In line with the CJEU’s move away from a formalistic approach to the analysis of ‘by object’ restrictions, the guidelines recognise that any arguments put forward by the parties that the exchange is pro-competitive should be considered. This is provided that such pro-competitive effects are demonstrated, relevant and related to the information exchange in question and are sufficiently significant to justify a reasonable doubt as to whether the exchange causes a sufficient degree of harm to competition. In that case a full assessment of the effects of the information exchange will be necessary in order to assess whether it constitutes a restriction of competition by effect.
Practical measures to reduce the risk of competition law infringements
The guidelines set out a range of measures undertakings can take in order to minimise the risk of competition law infringement from information exchanges.
- Clean teams and trustees are typically used in the context of M&A. However, they can also be used when implementing other types of horizontal co-operation agreements to ensure commercially sensitive information provided for the purpose of that co-operation is exchanged on a need-to-know basis only and in an aggregated form.
- When participating in reciprocal data-sharing arrangements such as a data pool, undertakings should only have access to their own information and to the final, aggregated information of other participants. The data pool should be set up in such a way that participants are unable to access the commercially sensitive information of individual participants and should be managed by an independent third party that is subject to strict confidentiality rules.
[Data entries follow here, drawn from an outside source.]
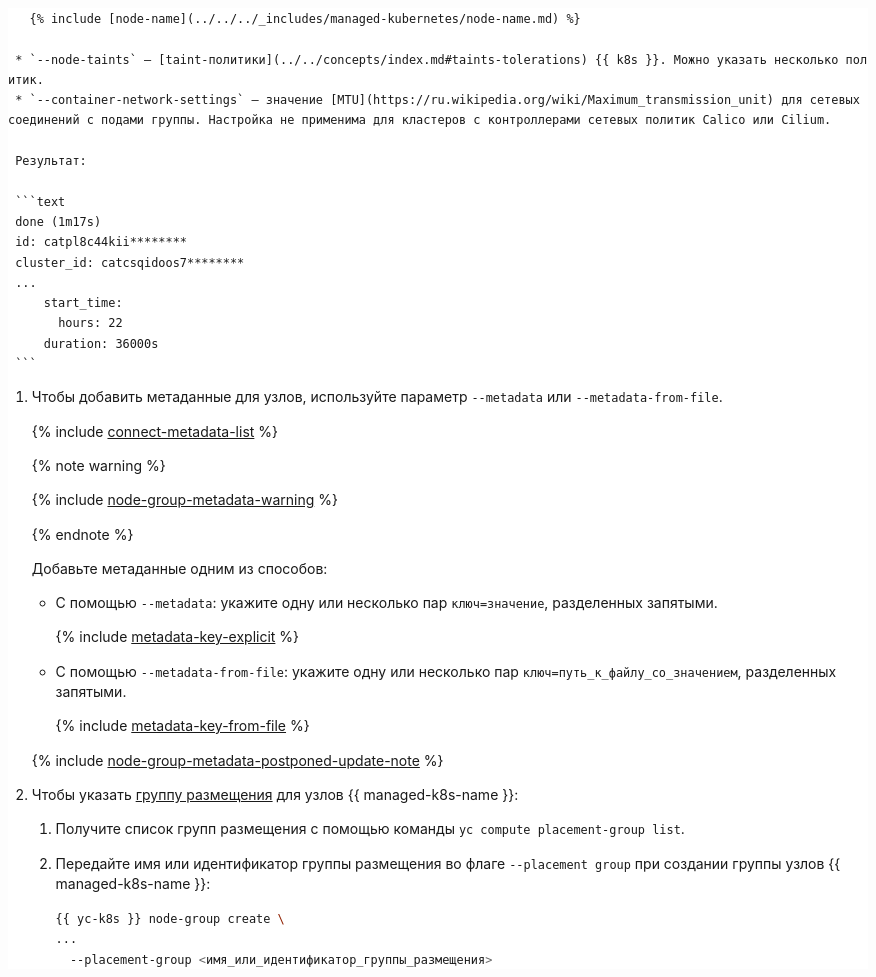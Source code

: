        {% include [node-name](../../../_includes/managed-kubernetes/node-name.md) %}

     * `--node-taints` — [taint-политики](../../concepts/index.md#taints-tolerations) {{ k8s }}. Можно указать несколько политик.
     * `--container-network-settings` — значение [MTU](https://ru.wikipedia.org/wiki/Maximum_transmission_unit) для сетевых соединений с подами группы. Настройка не применима для кластеров с контроллерами сетевых политик Calico или Cilium.

     Результат:

     ```text
     done (1m17s)
     id: catpl8c44kii********
     cluster_id: catcsqidoos7********
     ...
         start_time:
           hours: 22
         duration: 36000s
     ```

  1. Чтобы добавить метаданные для узлов, используйте параметр `--metadata` или `--metadata-from-file`.

        {% include [connect-metadata-list](../../../_includes/managed-kubernetes/connect-metadata-list.md) %}

        {% note warning %}

        {% include [node-group-metadata-warning](../../../_includes/managed-kubernetes/node-group-metadata-warning.md) %}

        {% endnote %}

        Добавьте метаданные одним из способов:

        * С помощью `--metadata`: укажите одну или несколько пар `ключ=значение`, разделенных запятыми.

            {% include [metadata-key-explicit](../../../_includes/managed-kubernetes/metadata-key-explicit.md) %}

        * С помощью `--metadata-from-file`: укажите одну или несколько пар `ключ=путь_к_файлу_со_значением`, разделенных запятыми.

            {% include [metadata-key-from-file](../../../_includes/managed-kubernetes/metadata-key-from-file.md) %}

        {% include [node-group-metadata-postponed-update-note](../../../_includes/managed-kubernetes/node-group-metadata-postponed-update-note.md) %}

  1. Чтобы указать [группу размещения](../../../compute/concepts/placement-groups.md) для узлов {{ managed-k8s-name }}:
     1. Получите список групп размещения с помощью команды `yc compute placement-group list`.
     1. Передайте имя или идентификатор группы размещения во флаге `--placement group` при создании группы узлов {{ managed-k8s-name }}:

        ```bash
        {{ yc-k8s }} node-group create \
        ...
          --placement-group <имя_или_идентификатор_группы_размещения>
        ```
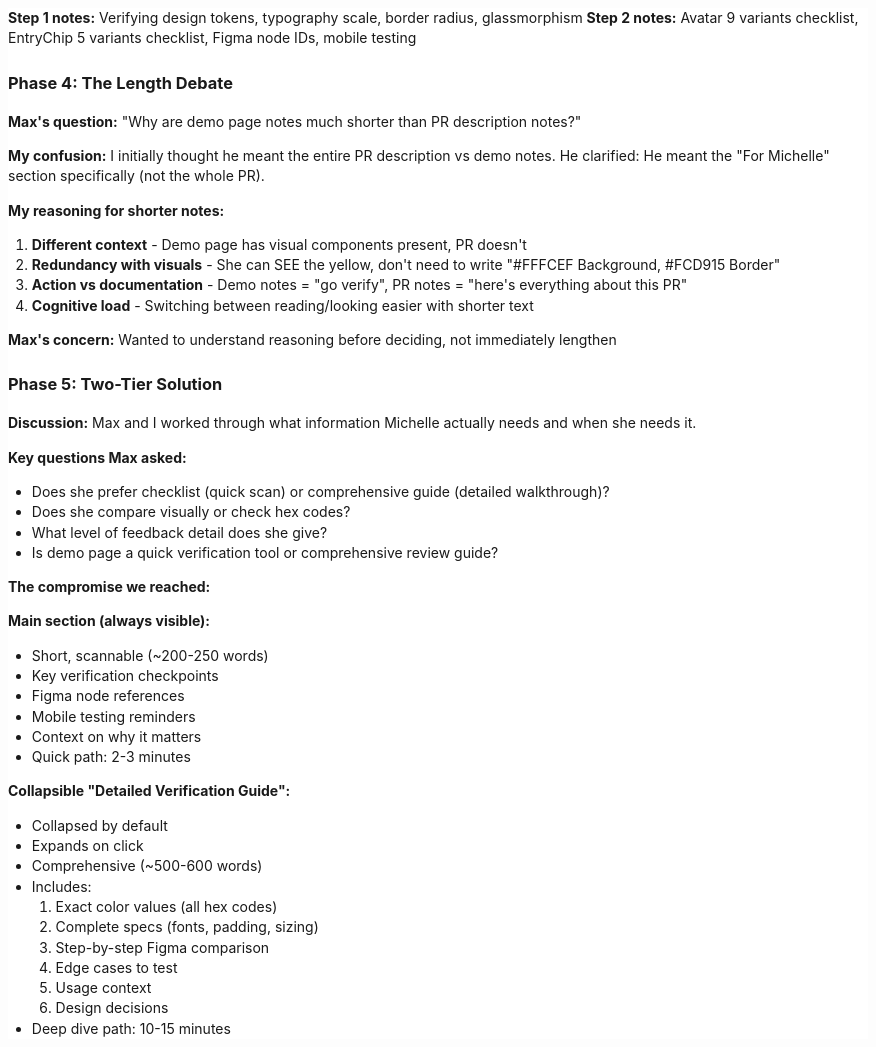 **Step 1 notes:** Verifying design tokens, typography scale, border radius, glassmorphism
**Step 2 notes:** Avatar 9 variants checklist, EntryChip 5 variants checklist, Figma node IDs, mobile testing

### Phase 4: The Length Debate

**Max's question:** "Why are demo page notes much shorter than PR description notes?"

**My confusion:** I initially thought he meant the entire PR description vs demo notes. He clarified: He meant the "For Michelle" section specifically (not the whole PR).

**My reasoning for shorter notes:**
1. **Different context** - Demo page has visual components present, PR doesn't
2. **Redundancy with visuals** - She can SEE the yellow, don't need to write "#FFFCEF Background, #FCD915 Border"
3. **Action vs documentation** - Demo notes = "go verify", PR notes = "here's everything about this PR"
4. **Cognitive load** - Switching between reading/looking easier with shorter text

**Max's concern:** Wanted to understand reasoning before deciding, not immediately lengthen

### Phase 5: Two-Tier Solution

**Discussion:**
Max and I worked through what information Michelle actually needs and when she needs it.

**Key questions Max asked:**
- Does she prefer checklist (quick scan) or comprehensive guide (detailed walkthrough)?
- Does she compare visually or check hex codes?
- What level of feedback detail does she give?
- Is demo page a quick verification tool or comprehensive review guide?

**The compromise we reached:**

**Main section (always visible):**
- Short, scannable (~200-250 words)
- Key verification checkpoints
- Figma node references
- Mobile testing reminders
- Context on why it matters
- Quick path: 2-3 minutes

**Collapsible "Detailed Verification Guide":**
- Collapsed by default
- Expands on click
- Comprehensive (~500-600 words)
- Includes:
  1. Exact color values (all hex codes)
  2. Complete specs (fonts, padding, sizing)
  3. Step-by-step Figma comparison
  4. Edge cases to test
  5. Usage context
  6. Design decisions
- Deep dive path: 10-15 minutes
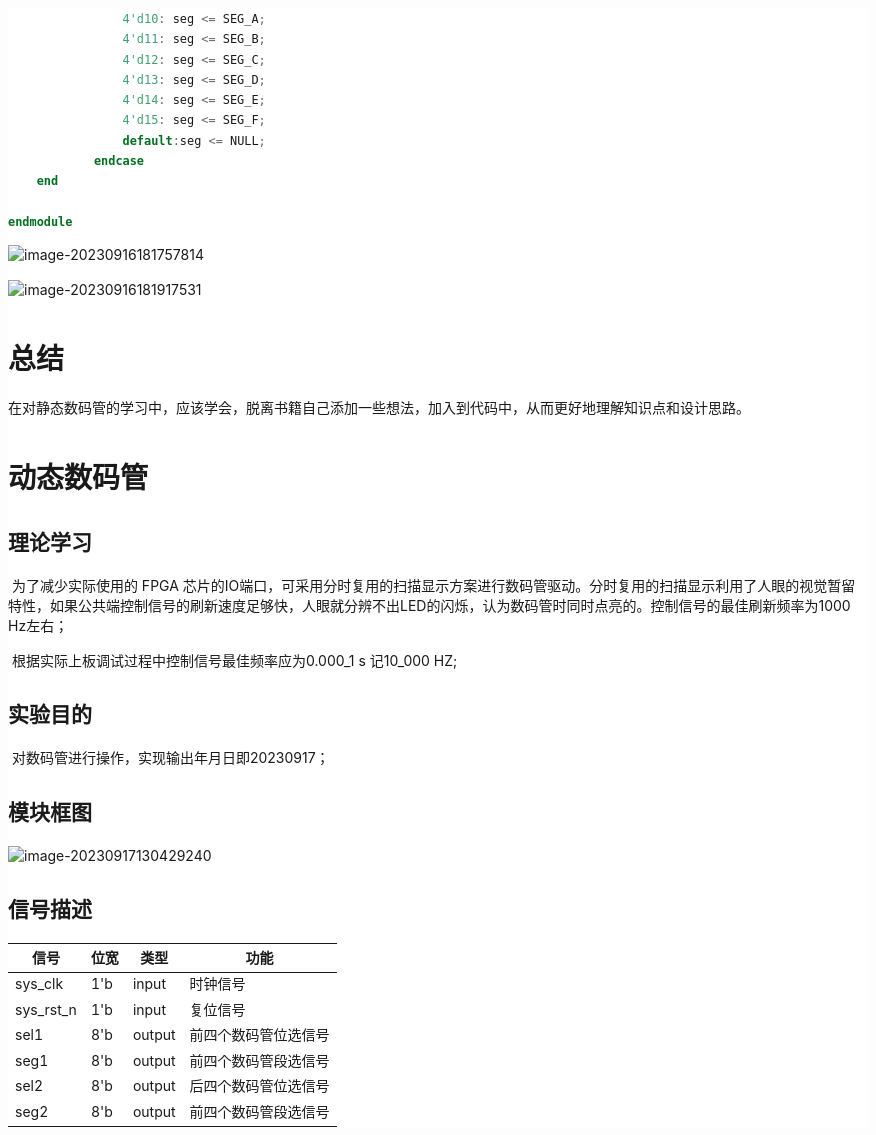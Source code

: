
 ```verilog
                4'd10: seg <= SEG_A;
                4'd11: seg <= SEG_B;
                4'd12: seg <= SEG_C;
                4'd13: seg <= SEG_D;
                4'd14: seg <= SEG_E;
                4'd15: seg <= SEG_F;
                default:seg <= NULL; 
            endcase
    end
                
endmodule

```

![image-20230916181757814](F:\project\seg_static\doc\seg_static_sel.png)

![image-20230916181917531](F:\project\seg_static\doc\seg_static_seg.png)

# 总结

​				在对静态数码管的学习中，应该学会，脱离书籍自己添加一些想法，加入到代码中，从而更好地理解知识点和设计思路。



# 动态数码管

## 理论学习

​		为了减少实际使用的 FPGA 芯片的IO端口，可采用分时复用的扫描显示方案进行数码管驱动。分时复用的扫描显示利用了人眼的视觉暂留特性，如果公共端控制信号的刷新速度足够快，人眼就分辨不出LED的闪烁，认为数码管时同时点亮的。控制信号的最佳刷新频率为1000 Hz左右；

​		根据实际上板调试过程中控制信号最佳频率应为0.000_1 s 记10_000 HZ;

## 实验目的

​		对数码管进行操作，实现输出年月日即20230917；

## 模块框图

![image-20230917130429240](F:\project\seg_dynamic\doc\seg_dynamic.png)

## 信号描述

| 信号      | 位宽 | 类型   | 功能                 |
| --------- | ---- | ------ | -------------------- |
| sys_clk   | 1'b  | input  | 时钟信号             |
| sys_rst_n | 1'b  | input  | 复位信号             |
| sel1      | 8'b  | output | 前四个数码管位选信号 |
| seg1      | 8'b  | output | 前四个数码管段选信号 |
| sel2      | 8'b  | output | 后四个数码管位选信号 |
| seg2      | 8'b  | output | 前四个数码管段选信号 |
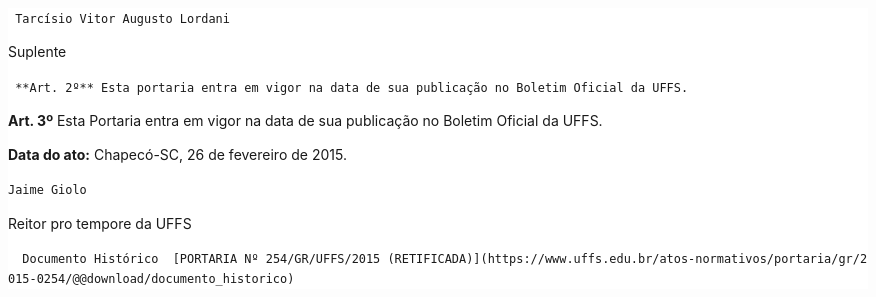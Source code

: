      Tarcísio Vitor Augusto Lordani

   Suplente 

     **Art. 2º** Esta portaria entra em vigor na data de sua publicação no Boletim Oficial da UFFS.

 **Art. 3º** Esta Portaria entra em vigor na data de sua publicação no Boletim Oficial da UFFS.

  

   **Data do ato:** Chapecó-SC, 26 de fevereiro de 2015.   
 

    Jaime Giolo   
 Reitor pro tempore da UFFS 

      Documento Histórico  [PORTARIA Nº 254/GR/UFFS/2015 (RETIFICADA)](https://www.uffs.edu.br/atos-normativos/portaria/gr/2015-0254/@@download/documento_historico)     
      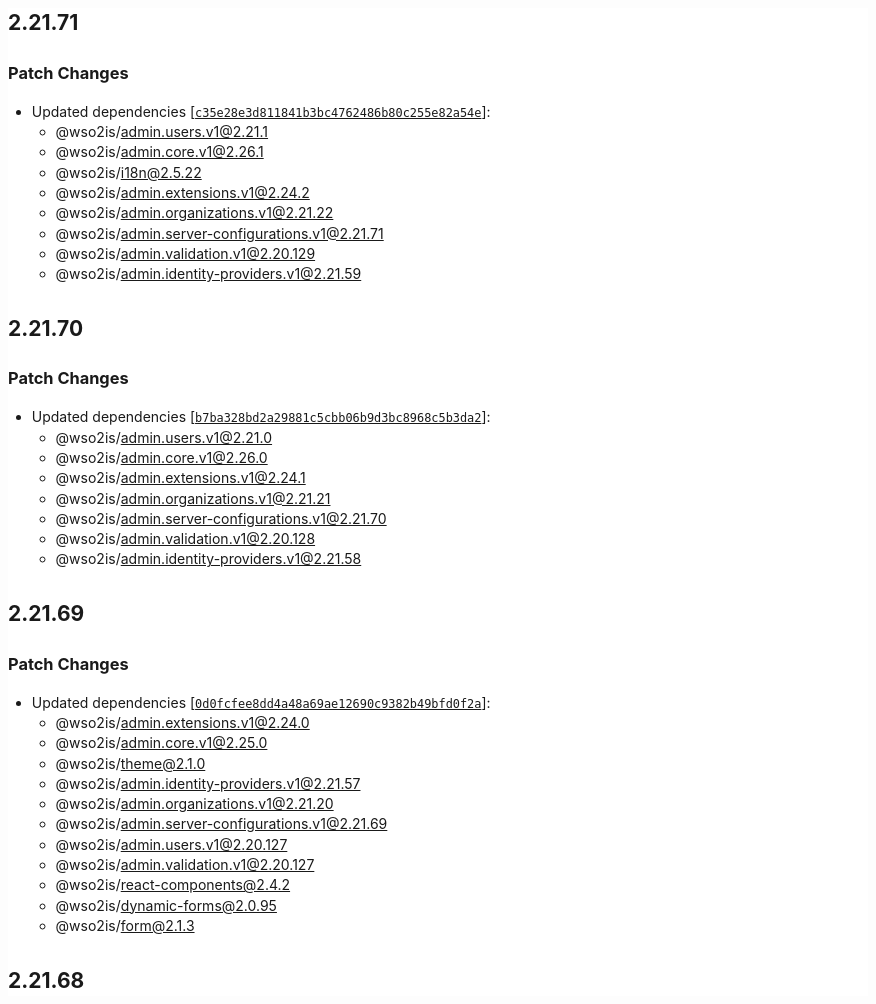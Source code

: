 ## 2.21.71

### Patch Changes

- Updated dependencies [[`c35e28e3d811841b3bc4762486b80c255e82a54e`](https://github.com/wso2/identity-apps/commit/c35e28e3d811841b3bc4762486b80c255e82a54e)]:
  - @wso2is/admin.users.v1@2.21.1
  - @wso2is/admin.core.v1@2.26.1
  - @wso2is/i18n@2.5.22
  - @wso2is/admin.extensions.v1@2.24.2
  - @wso2is/admin.organizations.v1@2.21.22
  - @wso2is/admin.server-configurations.v1@2.21.71
  - @wso2is/admin.validation.v1@2.20.129
  - @wso2is/admin.identity-providers.v1@2.21.59

## 2.21.70

### Patch Changes

- Updated dependencies [[`b7ba328bd2a29881c5cbb06b9d3bc8968c5b3da2`](https://github.com/wso2/identity-apps/commit/b7ba328bd2a29881c5cbb06b9d3bc8968c5b3da2)]:
  - @wso2is/admin.users.v1@2.21.0
  - @wso2is/admin.core.v1@2.26.0
  - @wso2is/admin.extensions.v1@2.24.1
  - @wso2is/admin.organizations.v1@2.21.21
  - @wso2is/admin.server-configurations.v1@2.21.70
  - @wso2is/admin.validation.v1@2.20.128
  - @wso2is/admin.identity-providers.v1@2.21.58

## 2.21.69

### Patch Changes

- Updated dependencies [[`0d0fcfee8dd4a48a69ae12690c9382b49bfd0f2a`](https://github.com/wso2/identity-apps/commit/0d0fcfee8dd4a48a69ae12690c9382b49bfd0f2a)]:
  - @wso2is/admin.extensions.v1@2.24.0
  - @wso2is/admin.core.v1@2.25.0
  - @wso2is/theme@2.1.0
  - @wso2is/admin.identity-providers.v1@2.21.57
  - @wso2is/admin.organizations.v1@2.21.20
  - @wso2is/admin.server-configurations.v1@2.21.69
  - @wso2is/admin.users.v1@2.20.127
  - @wso2is/admin.validation.v1@2.20.127
  - @wso2is/react-components@2.4.2
  - @wso2is/dynamic-forms@2.0.95
  - @wso2is/form@2.1.3

## 2.21.68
- Prior to meeting with competitors an agenda setting out the purpose of the meeting or call should be available to ensure that any risks around the exchange of commercially sensitive information are identified in advance. Participants should stick to the approved agenda and it may also be advisable to have a competition lawyer present to ensure discussions do not stray into areas they should not. Where discussions do stray into an anti-competitive exchange, it will be important for undertakings to distance themselves from such an exchange, by making it clear that they cannot participate in such discussions and asking for the subject to be changed. If necessary they should leave the meeting and ask for their objections and departure to be recorded in the minutes and/or record this in their own notes.
- Before disclosing commercially sensitive information in public, undertakings should ask themselves whether the information serves the legitimate purpose intended and whether the level of detail of the disclosure is necessary. The public disclosure of planned commercial conduct relating to future pricing and quantities reduces strategic uncertainty in the market and may result in collusive outcomes. Undertakings should also avoid public announcements on strategic conduct that is dependent on the actions of their competitors. Where competitors are making such public announcements revealing commercially sensitive information of other undertakings, those undertakings should also take steps to publicly distance themselves from the announcement.
Finally, the guidelines also contain a number of useful practical worked examples that have been updated in order to provide guidance around new types of collaboration such as algorithms, data sharing, benchmarking and public announcements.